Carlos estudió guitarra clásica. Sabe de notas musicales, tiene un amplio repertorio musical. Vender no estaba dentro de sus habilidades, pero las circunstancias lo obligaban a hacerlo.
Desde hace un año, junto a sus compañeros de la Escuela de Filosofía Nueva Acrópolis, el venezolano organiza de forma voluntaria caminatas ecológicas en el Atlántico. FOTO Jaime Andrade
Conoció a alguien en el hospedaje que le enseñó otro arte: las ventas. Esta vez, su mercancía eran manillas. “El ‘pana’ nos dijo: ‘aquí nadie está contratando venezolanos. Aquí lo que hay es que trabajar en las calles”. Palabras que se hacían eco en aquella realidad. La única opción era continuar.
Al llegar a Colombia, se pintó como un soldado en guerra. La preocupación constante por asegurar dónde dormir, qué comer o garantizar que su madre tuviese comida, suponía un estrés profundo y al mismo tiempo le inyectaba la adrenalina que le impedía detenerse o descansar. Hay que producir, producir, producir. Es lo que aún hoy se dice a sí mismo. Porque aunque ha encontrado más que una casa en arriendo, una familia y una madre, otras situaciones permanecen inalterables y siguen siendo fuente de ansiedad y/o de riesgos como la falta de documentos válidos para permanecer en Colombia, un trabajo formal, seguridad social y la separación familiar.
Ha pasado de ser el caminante de los parques ofreciendo manillas a ser guía de aquellos que caminan bajo diferentes circunstancias y por distintas razones. Lugareños con interés de profundizar en la historia, la cultura y la identidad de este pedacito de la costa colombiana. Hace poco fue entrevistado por una emisora de radio y con alegría comentaba: “¿Qué venezolano es entrevistado por Radio Caracol para algo que no sea decir que llevas 3 días durmiendo en una plaza? En lugar de eso, yo estaba hablando del barrio El Prado”. Así es, un venezolano contando la historia del tesoro mejor guardado de Barraquilla. “Este man que vendía café. Este man que puede volver a vender café”. Y es que, en la vida del migrante, la certeza es rareza.

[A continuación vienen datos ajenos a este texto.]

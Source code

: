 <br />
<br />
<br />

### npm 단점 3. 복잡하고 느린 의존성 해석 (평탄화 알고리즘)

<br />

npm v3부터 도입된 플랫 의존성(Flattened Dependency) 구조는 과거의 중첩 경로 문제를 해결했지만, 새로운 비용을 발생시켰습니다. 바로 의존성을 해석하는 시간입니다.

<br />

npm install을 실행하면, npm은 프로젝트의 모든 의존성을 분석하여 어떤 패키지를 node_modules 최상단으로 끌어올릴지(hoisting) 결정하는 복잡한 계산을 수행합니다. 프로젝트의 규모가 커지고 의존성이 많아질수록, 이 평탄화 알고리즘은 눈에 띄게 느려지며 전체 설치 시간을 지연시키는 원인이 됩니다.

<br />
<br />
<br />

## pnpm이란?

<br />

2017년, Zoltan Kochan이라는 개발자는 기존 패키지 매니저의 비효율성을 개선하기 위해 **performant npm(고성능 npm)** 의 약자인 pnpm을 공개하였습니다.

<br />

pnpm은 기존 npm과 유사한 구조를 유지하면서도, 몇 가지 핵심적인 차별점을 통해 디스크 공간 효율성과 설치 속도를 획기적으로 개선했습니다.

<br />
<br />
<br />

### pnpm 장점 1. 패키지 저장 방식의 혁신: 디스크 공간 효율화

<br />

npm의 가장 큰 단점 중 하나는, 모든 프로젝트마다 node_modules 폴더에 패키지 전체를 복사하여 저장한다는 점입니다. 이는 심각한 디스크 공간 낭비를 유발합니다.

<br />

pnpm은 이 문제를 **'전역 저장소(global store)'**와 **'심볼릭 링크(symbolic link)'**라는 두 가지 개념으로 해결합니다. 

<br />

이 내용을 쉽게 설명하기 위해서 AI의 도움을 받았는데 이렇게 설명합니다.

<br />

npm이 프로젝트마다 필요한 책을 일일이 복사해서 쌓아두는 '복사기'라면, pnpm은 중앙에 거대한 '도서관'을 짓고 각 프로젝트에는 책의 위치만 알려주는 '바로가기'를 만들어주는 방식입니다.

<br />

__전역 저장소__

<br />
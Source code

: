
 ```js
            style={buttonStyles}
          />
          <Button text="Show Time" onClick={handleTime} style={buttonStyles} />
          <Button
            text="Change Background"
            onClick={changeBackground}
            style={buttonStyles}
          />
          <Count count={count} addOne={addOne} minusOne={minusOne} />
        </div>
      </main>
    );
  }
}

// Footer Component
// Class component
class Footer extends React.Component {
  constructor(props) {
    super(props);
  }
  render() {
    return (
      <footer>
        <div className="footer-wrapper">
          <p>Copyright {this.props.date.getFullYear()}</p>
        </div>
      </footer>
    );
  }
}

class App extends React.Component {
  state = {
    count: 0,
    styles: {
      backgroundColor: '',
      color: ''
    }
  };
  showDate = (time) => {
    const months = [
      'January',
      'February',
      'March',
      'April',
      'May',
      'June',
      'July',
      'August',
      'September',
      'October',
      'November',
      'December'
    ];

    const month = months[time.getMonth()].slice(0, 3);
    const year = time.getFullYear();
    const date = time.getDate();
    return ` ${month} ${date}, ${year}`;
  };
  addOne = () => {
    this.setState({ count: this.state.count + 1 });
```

Pese a la incertidumbre que con frecuencia permea la migración forzada, se halla también la posibilidad. Esa respuesta a uno de los tantos “¿qué pasaría si hubiera…?”. No es solo un intento. La persona que migra va más allá. Se arriesga, prueba y es capaz de soñar más de una vez. En ocasiones, hay sueños tan sorprendentes como ir a un parque, sentarse en el suelo y sacar del morral la comida ligera que has preparado para pasar la tarde. Porque te das cuenta de que ya no eres “el que va a vivir de la venta en un día interminable en el parque, sino el que va a disfrutar del parque”. Para Carlos es una señal de lo que ha conseguido con su admirable esfuerzo y el apoyo de tantos amigos nuevos que han creído en él. Mucho de lo que ha logrado jamás lo imaginó. Ahora acepta que “lo que está pasando es grande”.